• DIRECTIONS FOR THIS TASK:
The listing below contains a span that opens with the line containing "좋은 개발자가 되자!" and closes with the line containing "## 2. 함께 일하고 싶은 동료가 되기". Return that span exactly.

────────────────────────────────────────

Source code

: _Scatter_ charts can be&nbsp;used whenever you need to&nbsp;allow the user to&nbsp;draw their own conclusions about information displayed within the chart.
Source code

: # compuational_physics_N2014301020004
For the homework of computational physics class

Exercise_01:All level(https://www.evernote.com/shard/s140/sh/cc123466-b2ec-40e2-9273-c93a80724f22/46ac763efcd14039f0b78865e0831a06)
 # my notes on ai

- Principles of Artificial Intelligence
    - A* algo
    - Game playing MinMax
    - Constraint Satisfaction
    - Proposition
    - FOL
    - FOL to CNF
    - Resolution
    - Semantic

────────────────────────────────────────

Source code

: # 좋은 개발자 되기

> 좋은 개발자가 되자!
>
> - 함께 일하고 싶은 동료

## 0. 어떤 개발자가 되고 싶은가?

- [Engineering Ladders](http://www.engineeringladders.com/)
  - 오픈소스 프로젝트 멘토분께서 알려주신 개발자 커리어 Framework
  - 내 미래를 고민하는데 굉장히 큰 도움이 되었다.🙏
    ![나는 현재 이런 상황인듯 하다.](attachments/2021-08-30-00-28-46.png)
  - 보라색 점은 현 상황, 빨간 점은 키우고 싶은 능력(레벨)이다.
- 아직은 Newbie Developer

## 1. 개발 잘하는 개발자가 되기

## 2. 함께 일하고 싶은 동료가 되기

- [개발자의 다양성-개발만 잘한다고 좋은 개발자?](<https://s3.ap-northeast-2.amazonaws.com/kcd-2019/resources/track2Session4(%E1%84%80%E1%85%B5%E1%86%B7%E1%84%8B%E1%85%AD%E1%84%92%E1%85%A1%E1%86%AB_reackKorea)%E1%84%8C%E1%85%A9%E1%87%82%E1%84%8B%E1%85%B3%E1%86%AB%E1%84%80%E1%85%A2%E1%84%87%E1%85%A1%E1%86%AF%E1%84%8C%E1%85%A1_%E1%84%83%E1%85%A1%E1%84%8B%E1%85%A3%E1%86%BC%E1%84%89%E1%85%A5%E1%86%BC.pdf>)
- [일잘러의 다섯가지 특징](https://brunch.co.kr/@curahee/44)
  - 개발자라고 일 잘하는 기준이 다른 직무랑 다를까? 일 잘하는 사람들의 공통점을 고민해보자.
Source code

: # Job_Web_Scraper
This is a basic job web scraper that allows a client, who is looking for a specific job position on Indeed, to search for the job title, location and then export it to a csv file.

────────────────────────────────────────

• RESULT FOR THIS EXERCISE:
> 좋은 개발자가 되자!
>
> - 함께 일하고 싶은 동료

## 0. 어떤 개발자가 되고 싶은가?

- [Engineering Ladders](http://www.engineeringladders.com/)
  - 오픈소스 프로젝트 멘토분께서 알려주신 개발자 커리어 Framework
  - 내 미래를 고민하는데 굉장히 큰 도움이 되었다.🙏
    ![나는 현재 이런 상황인듯 하다.](attachments/2021-08-30-00-28-46.png)
  - 보라색 점은 현 상황, 빨간 점은 키우고 싶은 능력(레벨)이다.
- 아직은 Newbie Developer

## 1. 개발 잘하는 개발자가 되기

## 2. 함께 일하고 싶은 동료가 되기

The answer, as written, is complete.